Qui fait l’agenda des médias ? On souhaite que ce soit exclusivement des professionnels ayant une haute idée de leur mission au service de la société, mais il y a d’autres acteurs.

Le marketing, tout d’abord, avec des conséquences inattendues : beaucoup des nouvelles publications qui fleurissent en Asie ne contiennent aucune information, seulement du people, du « style de vie », de la météo et du sport.

Le rôle des pouvoirs politiques et économiques n’est pas négligeable. Souvent, le gouvernement décrète ce dont il faut parler ou non et les propriétaires privés font valoir leurs intérêts particuliers dans l’agenda médiatique.

Enfin, il y a la mécanique des médias eux-mêmes. Maurice Newmann, patron d’ABC, le service public australien, s’est fait l’écho des critiques de Tony Blair : l’information continue rendrait aléatoire toute politique à moyen ou long terme.

Quid des nouveaux médias, grâce auxquels le pouvoir de la communication et de l’information appartient à qui veut le prendre ?

Un directeur de la NHK, Toshiyuki Sato, a fait part de son inquiétude face au nationalisme exacerbé qu’il constate sur les sites chinois, japonais et coréens. « Si, demain, les professionnels de l’information abandonnent la responsabilité de l’agenda aux internautes, nous nous préparons un triste avenir. »

Optimiste, la journaliste philippine Maria Ressa (groupe ABS-CBN) se félicite de la prise de pouvoir par les masses grâce aux nouveaux médias ; les médias traditionnels n’ont d’autre choix que de s’y adapter. Pour les dernières élections, Maria Ressa a proposé au public de prendre en charge le contrôle des opérations électorales dans chaque circonscription. Toute irrégularité dénoncée serait instantanément mise sur le site et déclinée ensuite sur tous les médias du groupe. Le succès a dépassé toute espérance : plus de 400 000 contributions individuelles, un vrai service rendu à la société et, ce qui ne gâte rien, un succès commercial.

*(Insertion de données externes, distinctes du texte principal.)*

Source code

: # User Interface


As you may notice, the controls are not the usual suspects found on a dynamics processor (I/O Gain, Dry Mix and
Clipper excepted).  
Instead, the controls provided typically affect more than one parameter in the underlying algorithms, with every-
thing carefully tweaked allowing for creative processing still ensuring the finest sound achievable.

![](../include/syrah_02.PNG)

Malgré cette belle histoire, si tout le monde parle de transformer des médias du discours en médias du dialogue avec le public, cela reste un vœu pieux pour la plupart. Waddah Khanfar, le charismatique patron d’Al-Jazira, veut que la centrale se mette à l’écoute des journalistes de terrain, proches de l’action et des gens qui la vivent. « Ce déplacement de pouvoir est au cœur de ma politique », a-t-il affirmé.

Une certitude : les médias occidentaux ont moins de leçons à donner que d’expériences à échanger avec leurs homologues des autres continents, dont le public – malgré les limites imposées par nombre de gouvernements – est parfois mieux informé que le nôtre sur les réalités du monde globalisé.